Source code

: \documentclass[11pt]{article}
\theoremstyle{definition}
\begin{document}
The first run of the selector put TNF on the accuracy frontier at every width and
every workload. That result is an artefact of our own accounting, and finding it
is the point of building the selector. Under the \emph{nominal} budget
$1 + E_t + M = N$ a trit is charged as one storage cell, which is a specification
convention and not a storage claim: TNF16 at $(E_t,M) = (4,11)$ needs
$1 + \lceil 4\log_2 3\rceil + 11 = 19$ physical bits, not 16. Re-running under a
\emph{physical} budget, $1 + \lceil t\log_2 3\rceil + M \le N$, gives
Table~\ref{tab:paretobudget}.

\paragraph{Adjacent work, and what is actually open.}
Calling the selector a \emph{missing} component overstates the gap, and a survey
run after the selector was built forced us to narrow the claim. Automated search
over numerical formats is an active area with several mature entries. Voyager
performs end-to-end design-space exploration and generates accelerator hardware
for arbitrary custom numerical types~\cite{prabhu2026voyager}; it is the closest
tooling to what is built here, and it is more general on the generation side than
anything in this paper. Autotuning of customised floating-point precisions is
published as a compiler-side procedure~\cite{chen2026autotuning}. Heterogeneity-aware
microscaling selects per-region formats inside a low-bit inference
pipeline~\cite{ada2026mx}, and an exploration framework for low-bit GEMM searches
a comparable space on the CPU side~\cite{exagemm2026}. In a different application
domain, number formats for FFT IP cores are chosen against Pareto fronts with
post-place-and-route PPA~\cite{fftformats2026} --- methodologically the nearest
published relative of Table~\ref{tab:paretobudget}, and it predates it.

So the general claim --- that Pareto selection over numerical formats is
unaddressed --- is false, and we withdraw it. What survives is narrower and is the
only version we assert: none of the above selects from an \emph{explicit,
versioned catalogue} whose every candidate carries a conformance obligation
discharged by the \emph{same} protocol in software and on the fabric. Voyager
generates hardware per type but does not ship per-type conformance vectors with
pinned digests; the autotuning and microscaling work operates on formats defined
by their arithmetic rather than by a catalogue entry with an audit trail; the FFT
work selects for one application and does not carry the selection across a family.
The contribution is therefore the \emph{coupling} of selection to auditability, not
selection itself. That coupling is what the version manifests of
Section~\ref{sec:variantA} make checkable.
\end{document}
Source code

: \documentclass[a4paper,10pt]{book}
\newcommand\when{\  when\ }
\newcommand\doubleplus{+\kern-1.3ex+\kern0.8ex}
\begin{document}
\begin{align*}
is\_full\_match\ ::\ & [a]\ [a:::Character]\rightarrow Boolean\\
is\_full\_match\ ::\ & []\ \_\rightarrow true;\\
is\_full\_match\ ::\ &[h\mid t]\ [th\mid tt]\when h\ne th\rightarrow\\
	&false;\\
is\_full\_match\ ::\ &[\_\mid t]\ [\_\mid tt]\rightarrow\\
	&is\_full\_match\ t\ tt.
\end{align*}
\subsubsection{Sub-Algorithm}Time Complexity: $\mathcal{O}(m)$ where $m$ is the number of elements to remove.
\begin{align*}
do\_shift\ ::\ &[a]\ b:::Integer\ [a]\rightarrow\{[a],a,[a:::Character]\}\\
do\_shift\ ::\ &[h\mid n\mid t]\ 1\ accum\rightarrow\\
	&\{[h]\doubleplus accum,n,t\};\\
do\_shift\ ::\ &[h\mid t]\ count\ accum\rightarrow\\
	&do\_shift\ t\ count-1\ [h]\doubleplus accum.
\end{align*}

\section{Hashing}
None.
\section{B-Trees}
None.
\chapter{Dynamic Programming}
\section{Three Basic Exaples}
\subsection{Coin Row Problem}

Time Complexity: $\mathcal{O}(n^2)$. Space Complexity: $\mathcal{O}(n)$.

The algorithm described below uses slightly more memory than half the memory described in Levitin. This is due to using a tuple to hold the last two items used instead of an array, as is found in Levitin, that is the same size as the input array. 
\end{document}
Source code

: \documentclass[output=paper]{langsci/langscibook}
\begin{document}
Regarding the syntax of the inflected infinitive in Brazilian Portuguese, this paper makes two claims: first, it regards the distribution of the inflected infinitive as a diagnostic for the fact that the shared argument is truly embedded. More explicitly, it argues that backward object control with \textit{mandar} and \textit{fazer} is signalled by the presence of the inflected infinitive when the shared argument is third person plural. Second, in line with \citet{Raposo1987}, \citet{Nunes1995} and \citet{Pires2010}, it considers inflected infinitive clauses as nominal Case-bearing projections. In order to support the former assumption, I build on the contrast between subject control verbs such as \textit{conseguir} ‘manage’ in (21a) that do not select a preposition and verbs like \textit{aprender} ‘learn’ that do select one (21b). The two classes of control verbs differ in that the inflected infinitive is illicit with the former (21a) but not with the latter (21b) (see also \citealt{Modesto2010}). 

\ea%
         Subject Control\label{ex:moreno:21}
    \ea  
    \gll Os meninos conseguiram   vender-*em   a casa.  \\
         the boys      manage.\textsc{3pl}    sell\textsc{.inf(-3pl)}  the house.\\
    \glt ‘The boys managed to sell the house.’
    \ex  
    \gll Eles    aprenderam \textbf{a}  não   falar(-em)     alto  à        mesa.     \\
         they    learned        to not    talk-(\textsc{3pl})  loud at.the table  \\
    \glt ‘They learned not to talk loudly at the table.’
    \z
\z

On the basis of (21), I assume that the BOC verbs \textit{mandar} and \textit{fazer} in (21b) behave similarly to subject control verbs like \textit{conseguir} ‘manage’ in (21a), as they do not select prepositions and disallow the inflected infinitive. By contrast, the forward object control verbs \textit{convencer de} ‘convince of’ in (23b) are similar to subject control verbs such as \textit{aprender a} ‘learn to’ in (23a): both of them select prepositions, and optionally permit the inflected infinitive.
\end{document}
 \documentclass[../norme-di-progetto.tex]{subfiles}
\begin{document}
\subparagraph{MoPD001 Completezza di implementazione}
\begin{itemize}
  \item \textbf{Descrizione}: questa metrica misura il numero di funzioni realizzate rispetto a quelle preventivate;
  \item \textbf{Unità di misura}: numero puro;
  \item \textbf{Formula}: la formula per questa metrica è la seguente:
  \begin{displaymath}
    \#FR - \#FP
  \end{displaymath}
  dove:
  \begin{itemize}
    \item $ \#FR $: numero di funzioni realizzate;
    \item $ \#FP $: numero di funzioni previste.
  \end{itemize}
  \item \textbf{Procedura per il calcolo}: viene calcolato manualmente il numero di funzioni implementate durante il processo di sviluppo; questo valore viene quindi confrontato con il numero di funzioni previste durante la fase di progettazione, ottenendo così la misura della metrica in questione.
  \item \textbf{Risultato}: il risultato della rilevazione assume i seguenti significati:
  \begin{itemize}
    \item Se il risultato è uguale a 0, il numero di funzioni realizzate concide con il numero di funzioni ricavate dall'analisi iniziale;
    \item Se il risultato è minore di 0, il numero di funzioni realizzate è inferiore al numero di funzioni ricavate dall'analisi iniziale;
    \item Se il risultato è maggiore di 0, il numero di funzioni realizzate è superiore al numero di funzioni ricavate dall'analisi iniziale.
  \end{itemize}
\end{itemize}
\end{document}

————————

### Task goal
Transcribe each record exactly. Leave nothing out.

### Response area
Source code

: \documentclass[11pt]{article}
\theoremstyle{definition}
\begin{document}
The first run of the selector put TNF on the accuracy frontier at every width and
every workload. That result is an artefact of our own accounting, and finding it
is the point of building the selector. Under the \emph{nominal} budget
$1 + E_t + M = N$ a trit is charged as one storage cell, which is a specification
convention and not a storage claim: TNF16 at $(E_t,M) = (4,11)$ needs
$1 + \lceil 4\log_2 3\rceil + 11 = 19$ physical bits, not 16. Re-running under a
\emph{physical} budget, $1 + \lceil t\log_2 3\rceil + M \le N$, gives
Table~\ref{tab:paretobudget}.

\paragraph{Adjacent work, and what is actually open.}
Calling the selector a \emph{missing} component overstates the gap, and a survey
run after the selector was built forced us to narrow the claim. Automated search
over numerical formats is an active area with several mature entries. Voyager
performs end-to-end design-space exploration and generates accelerator hardware
for arbitrary custom numerical types~\cite{prabhu2026voyager}; it is the closest
tooling to what is built here, and it is more general on the generation side than
anything in this paper. Autotuning of customised floating-point precisions is
published as a compiler-side procedure~\cite{chen2026autotuning}. Heterogeneity-aware
microscaling selects per-region formats inside a low-bit inference
pipeline~\cite{ada2026mx}, and an exploration framework for low-bit GEMM searches
a comparable space on the CPU side~\cite{exagemm2026}. In a different application
domain, number formats for FFT IP cores are chosen against Pareto fronts with
post-place-and-route PPA~\cite{fftformats2026} --- methodologically the nearest
published relative of Table~\ref{tab:paretobudget}, and it predates it.

So the general claim --- that Pareto selection over numerical formats is
unaddressed --- is false, and we withdraw it. What survives is narrower and is the
only version we assert: none of the above selects from an \emph{explicit,
versioned catalogue} whose every candidate carries a conformance obligation
discharged by the \emph{same} protocol in software and on the fabric. Voyager
generates hardware per type but does not ship per-type conformance vectors with
pinned digests; the autotuning and microscaling work operates on formats defined
by their arithmetic rather than by a catalogue entry with an audit trail; the FFT
work selects for one application and does not carry the selection across a family.
The contribution is therefore the \emph{coupling} of selection to auditability, not
selection itself. That coupling is what the version manifests of
Section~\ref{sec:variantA} make checkable.
\end{document}
Source code

: \documentclass[a4paper,10pt]{book}
\newcommand\when{\  when\ }
\newcommand\doubleplus{+\kern-1.3ex+\kern0.8ex}
\begin{document}
\begin{align*}
is\_full\_match\ ::\ & [a]\ [a:::Character]\rightarrow Boolean\\
is\_full\_match\ ::\ & []\ \_\rightarrow true;\\
is\_full\_match\ ::\ &[h\mid t]\ [th\mid tt]\when h\ne th\rightarrow\\
	&false;\\
is\_full\_match\ ::\ &[\_\mid t]\ [\_\mid tt]\rightarrow\\
	&is\_full\_match\ t\ tt.
\end{align*}
\subsubsection{Sub-Algorithm}Time Complexity: $\mathcal{O}(m)$ where $m$ is the number of elements to remove.
\begin{align*}
do\_shift\ ::\ &[a]\ b:::Integer\ [a]\rightarrow\{[a],a,[a:::Character]\}\\
do\_shift\ ::\ &[h\mid n\mid t]\ 1\ accum\rightarrow\\
	&\{[h]\doubleplus accum,n,t\};\\
do\_shift\ ::\ &[h\mid t]\ count\ accum\rightarrow\\
	&do\_shift\ t\ count-1\ [h]\doubleplus accum.
\end{align*}

\section{Hashing}
None.
\section{B-Trees}
None.
\chapter{Dynamic Programming}
\section{Three Basic Exaples}
\subsection{Coin Row Problem}

Time Complexity: $\mathcal{O}(n^2)$. Space Complexity: $\mathcal{O}(n)$.

The algorithm described below uses slightly more memory than half the memory described in Levitin. This is due to using a tuple to hold the last two items used instead of an array, as is found in Levitin, that is the same size as the input array. 
\end{document}
Source code

: \documentclass[output=paper]{langsci/langscibook}
\begin{document}
Regarding the syntax of the inflected infinitive in Brazilian Portuguese, this paper makes two claims: first, it regards the distribution of the inflected infinitive as a diagnostic for the fact that the shared argument is truly embedded. More explicitly, it argues that backward object control with \textit{mandar} and \textit{fazer} is signalled by the presence of the inflected infinitive when the shared argument is third person plural. Second, in line with \citet{Raposo1987}, \citet{Nunes1995} and \citet{Pires2010}, it considers inflected infinitive clauses as nominal Case-bearing projections. In order to support the former assumption, I build on the contrast between subject control verbs such as \textit{conseguir} ‘manage’ in (21a) that do not select a preposition and verbs like \textit{aprender} ‘learn’ that do select one (21b). The two classes of control verbs differ in that the inflected infinitive is illicit with the former (21a) but not with the latter (21b) (see also \citealt{Modesto2010}). 

\ea%
         Subject Control\label{ex:moreno:21}
    \ea  
    \gll Os meninos conseguiram   vender-*em   a casa.  \\
         the boys      manage.\textsc{3pl}    sell\textsc{.inf(-3pl)}  the house.\\
    \glt ‘The boys managed to sell the house.’
    \ex  
    \gll Eles    aprenderam \textbf{a}  não   falar(-em)     alto  à        mesa.     \\
         they    learned        to not    talk-(\textsc{3pl})  loud at.the table  \\
    \glt ‘They learned not to talk loudly at the table.’
    \z
\z

On the basis of (21), I assume that the BOC verbs \textit{mandar} and \textit{fazer} in (21b) behave similarly to subject control verbs like \textit{conseguir} ‘manage’ in (21a), as they do not select prepositions and disallow the inflected infinitive. By contrast, the forward object control verbs \textit{convencer de} ‘convince of’ in (23b) are similar to subject control verbs such as \textit{aprender a} ‘learn to’ in (23a): both of them select prepositions, and optionally permit the inflected infinitive.
\end{document}
 \documentclass[../norme-di-progetto.tex]{subfiles}
\begin{document}
\subparagraph{MoPD001 Completezza di implementazione}
\begin{itemize}
  \item \textbf{Descrizione}: questa metrica misura il numero di funzioni realizzate rispetto a quelle preventivate;
  \item \textbf{Unità di misura}: numero puro;
  \item \textbf{Formula}: la formula per questa metrica è la seguente:
  \begin{displaymath}
    \#FR - \#FP
  \end{displaymath}
  dove:
  \begin{itemize}
    \item $ \#FR $: numero di funzioni realizzate;
    \item $ \#FP $: numero di funzioni previste.
  \end{itemize}
  \item \textbf{Procedura per il calcolo}: viene calcolato manualmente il numero di funzioni implementate durante il processo di sviluppo; questo valore viene quindi confrontato con il numero di funzioni previste durante la fase di progettazione, ottenendo così la misura della metrica in questione.
  \item \textbf{Risultato}: il risultato della rilevazione assume i seguenti significati:
  \begin{itemize}
    \item Se il risultato è uguale a 0, il numero di funzioni realizzate concide con il numero di funzioni ricavate dall'analisi iniziale;
    \item Se il risultato è minore di 0, il numero di funzioni realizzate è inferiore al numero di funzioni ricavate dall'analisi iniziale;
    \item Se il risultato è maggiore di 0, il numero di funzioni realizzate è superiore al numero di funzioni ricavate dall'analisi iniziale.
  \end{itemize}
\end{itemize}
\end{document}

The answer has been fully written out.